Events in boxing where more than 13,000 fans fill one half of a soccer stadium are moments one should savor.
Not last Thursday.
The boxing card held in San Jose, Costa Rica should have been a night for boxing comparable to graduation night. It should have been a moment of celebration, instead it was an evening filled with disappointment and disillusionment for professional prizefighting.
Costa Rica’s heroine Hanna Gabriel belted out Melisenda Perez after seven rounds of a back and forth struggle to end the night and retain her WBO junior middleweight title. But a terrible bitter taste from two prior fights probably sent a message to the fans that some things don’t add up correctly: like boxing judges' score cards.
A fight for the vacant IBF junior featherweight title between Puerto Rico’s Ada Velez who lives in Florida and Nevada’s Melinda Cooper left many fans in the stadium puzzled.
Velez was given the title belt by split decision after 10 rounds with Cooper. Though she fought valiantly and with skill the Puerto Rican boxer did not win the fight in the ring. She was never the aggressor and despite some taps to Cooper’s stomach in the first three rounds, and a solid punch or two in the fight, she did not win six rounds in the end.
Velez vs. Cooper
Cooper was introduced to the crowd with the song “Born In The USA” playing and the crowd booed her entrance. It was a long walk of about 100 yards and every step of the way the boos cascaded.
Velez was then introduced, and though the crowd support wasn’t great, she wasn’t from the hated U.S.A. and had some applause. It was a precursor of what to expect from the judges in the fight.
In the first round Velez shot some jabs to Cooper’s body but the best punches were lead rights by Cooper to the head and body. Her quickness was obvious as she beat Velez to the punch.
Both fighters got closer in the second round with Velez landing a good left. During an exchange Cooper landed more than she absorbed. Though both fired, Cooper slipped more than Velez.
A check hook by Cooper landed in the third round but Velez countered with a right hook and clinched. Some right uppercuts and right hooks landed for the Puerto Rican southpaw and gave her the round.
Cooper opened up the fourth round with a solid one-two combination. All through the fight Cooper was the aggressor as Velez seldom fired the first punch. Cooper pinned Velez in a neutral corner and fired a volley that snapped Velez’s head back and wobbled her toward the end of the round.
Velez tried to rally in the fifth round and landed a few counter lefts. Cooper fired back and both exchanged. The Nevada fighter’s punches were much more solid and packed more power, probably because Velez was always moving away and never going forward.
Cooper won the sixth round as Velez refused to initiate any punches. When punches were thrown it was Cooper’s that connected.
Velez connected on some counters in the beginning of the seventh round, but Cooper unloaded a four-punch combination and followed that with a three punch combination. A video replay of the barrage was shown on the big screen showing Cooper connecting and Velez wincing from the impact.

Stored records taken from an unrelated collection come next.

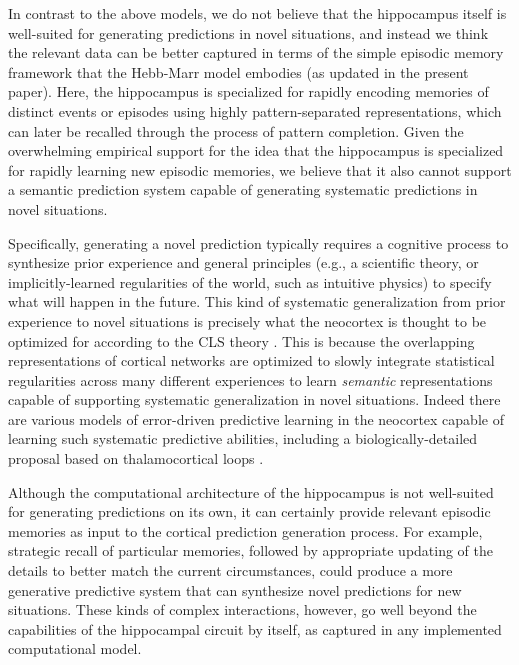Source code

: \documentclass[10pt,letterpaper]{article}
\begin{document}
In contrast to the above models, we do not believe that the hippocampus itself is well-suited for generating predictions in novel situations, and instead we think the relevant data can be better captured in terms of the simple episodic memory framework that the Hebb-Marr model embodies  (as updated in the present paper).  Here, the hippocampus is specialized for rapidly encoding memories of distinct events or episodes using highly pattern-separated representations, which can later be recalled through the process of pattern completion.  Given the overwhelming empirical support for the idea that the hippocampus is specialized for rapidly learning new episodic memories, we believe that it also cannot support a semantic prediction system capable of generating systematic predictions in novel situations.

Specifically, generating a novel prediction typically requires a cognitive process to synthesize prior experience and general principles (e.g., a scientific theory, or implicitly-learned regularities of the world, such as intuitive physics) to specify what will happen in the future.  This kind of systematic generalization from prior experience to novel situations is precisely what the neocortex is thought to be optimized for according to the CLS theory \cite{McClellandMcNaughtonOReilly95,OReillyBhattacharyyaHowardEtAl14,OReillyRanganathRussin21}.  This is because the overlapping representations of cortical networks are optimized to slowly integrate statistical regularities across many different experiences to learn \emph{semantic} representations capable of supporting systematic generalization in novel situations. Indeed there are various models of error-driven predictive learning in the neocortex capable of learning such systematic predictive abilities, including a biologically-detailed proposal based on thalamocortical loops \cite{OReillyRussinZolfagharEtAl21}. 

Although the computational architecture of the hippocampus is not well-suited for generating predictions on its own, it can certainly provide relevant episodic memories as input to the cortical prediction generation process.  For example, strategic recall of particular memories, followed by appropriate updating of the details to better match the current circumstances, could produce a more generative predictive system that can synthesize novel predictions for new situations. These kinds of complex interactions, however, go well beyond the capabilities of the hippocampal circuit by itself, as captured in any implemented computational model.
\end{document}
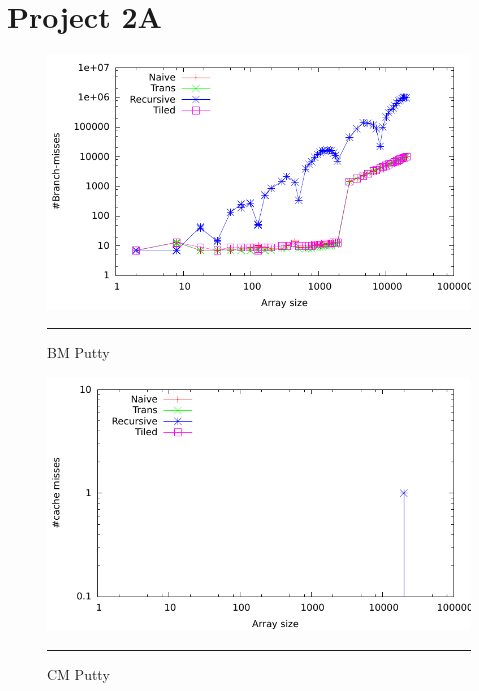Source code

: \section{Project 2A}

\begin{figure}[htbp]
	\centering
		\includegraphics[width=\textwidth]{./Appendices/Figures/Project2a/Branch_misses_putty.pdf}
		\rule{35em}{0.5pt}
	\caption[Branch misses]{
	BM Putty
	}
	\label{fig:Branch_misses_p2putty}
\end{figure}
\begin{figure}[htbp]
	\centering
		\includegraphics[width=\textwidth]{./Appendices/Figures/Project2a/Cache_misses_putty.pdf}
		\rule{35em}{0.5pt}
	\caption[Cache misses]{
	CM Putty
	}
	\label{fig:Cache_misses_p2putty}
\end{figure}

In the eighth round Cooper fired a one-two combination and then both exchanged several times. Cooper’s punches were coming in with speed and Velez took them and countered with a right hook on the button. Cooper retaliated with two counters then opened up with a three-punch combination.
The last two rounds saw both fighters feinting and circling each other. It seemed Cooper felt she was winning the fight easily and Velez felt she couldn’t afford to be knocked down. Few punches were thrown but those that were fired mostly came from Cooper. Velez countered but did not land anything flush.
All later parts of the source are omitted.